En outre, la Cuma permet de disposer de matériels modernes et innovants et de partager les risques.

L’adhérent s’engage à :

  • Souscrire des parts sociales ;
  • Utiliser le matériel selon une quantité et une durée connues à l’adhésion, il applique les règles de partage de chaque matériel ;
  • Respecter le matériel ;
  • Payer les factures correspondantes à l’usage du matériel.

L’obligation de la CUMA

Mettre le matériel dont elle est propriétaire à disposition de ses adhérents.

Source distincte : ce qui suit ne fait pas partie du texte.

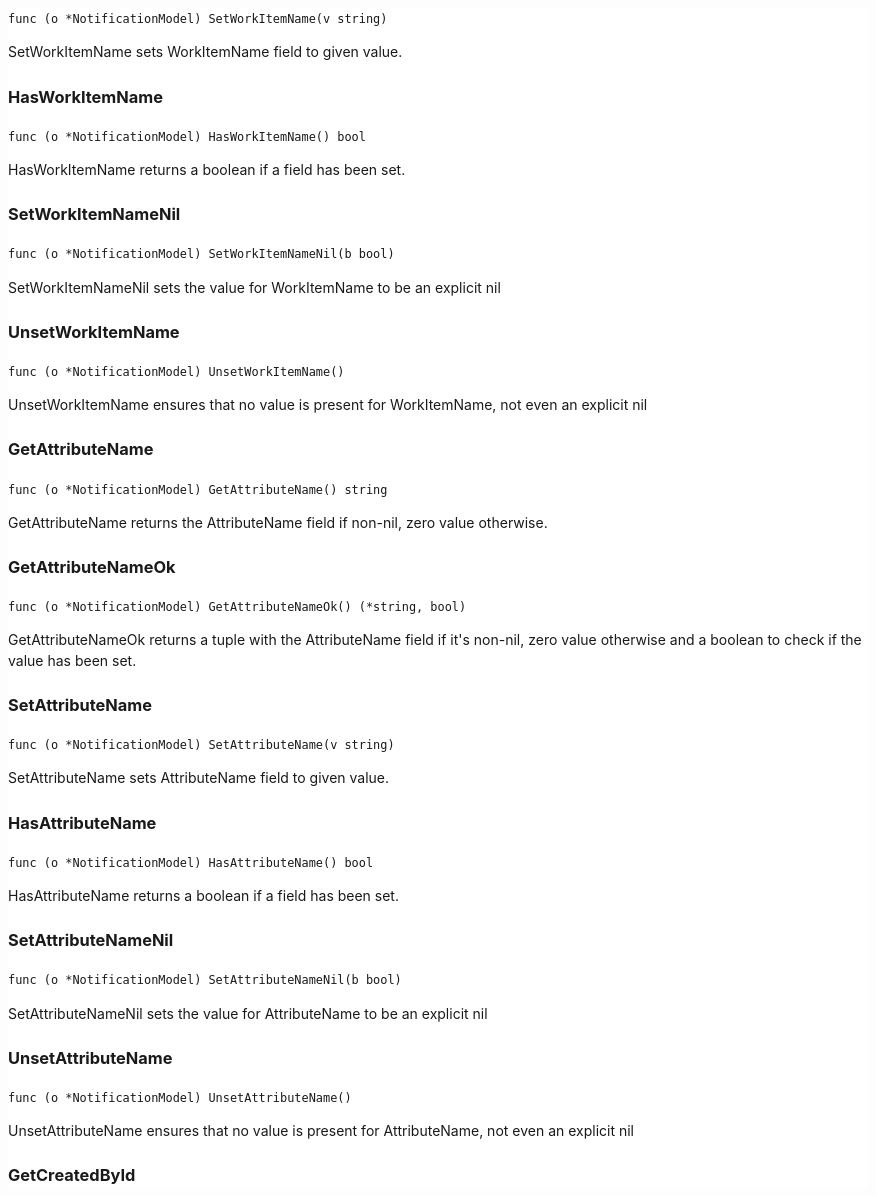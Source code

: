 `func (o *NotificationModel) SetWorkItemName(v string)`

SetWorkItemName sets WorkItemName field to given value.

### HasWorkItemName

`func (o *NotificationModel) HasWorkItemName() bool`

HasWorkItemName returns a boolean if a field has been set.

### SetWorkItemNameNil

`func (o *NotificationModel) SetWorkItemNameNil(b bool)`

 SetWorkItemNameNil sets the value for WorkItemName to be an explicit nil

### UnsetWorkItemName
`func (o *NotificationModel) UnsetWorkItemName()`

UnsetWorkItemName ensures that no value is present for WorkItemName, not even an explicit nil
### GetAttributeName

`func (o *NotificationModel) GetAttributeName() string`

GetAttributeName returns the AttributeName field if non-nil, zero value otherwise.

### GetAttributeNameOk

`func (o *NotificationModel) GetAttributeNameOk() (*string, bool)`

GetAttributeNameOk returns a tuple with the AttributeName field if it's non-nil, zero value otherwise
and a boolean to check if the value has been set.

### SetAttributeName

`func (o *NotificationModel) SetAttributeName(v string)`

SetAttributeName sets AttributeName field to given value.

### HasAttributeName

`func (o *NotificationModel) HasAttributeName() bool`

HasAttributeName returns a boolean if a field has been set.

### SetAttributeNameNil

`func (o *NotificationModel) SetAttributeNameNil(b bool)`

 SetAttributeNameNil sets the value for AttributeName to be an explicit nil

### UnsetAttributeName
`func (o *NotificationModel) UnsetAttributeName()`

UnsetAttributeName ensures that no value is present for AttributeName, not even an explicit nil
### GetCreatedById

2. Le partage de matériel en copropriété

Forme très ancienne de partage de matériel, la copropriété garde son attrait. Ce sont souvent deux agriculteurs qui adoptent ce mode de partage. Ils s’entendent sur leur quote-part respective, en fonction de l’usage. Le concessionnaire établit la facture d’achat au prorata, de même que les factures d’entretien. La carte grise est établie aux deux noms ainsi que l’assurance. Nous recommandons souvent d’établir un règlement intérieur d’utilisation. Celui-ci indiquera les quotes-parts, le lieu de « remisage », la responsabilité de chacun pour l’entretien, la remise à niveau (plein de carburant, vérification de l’hydraulique, petites pièces d’usure, …).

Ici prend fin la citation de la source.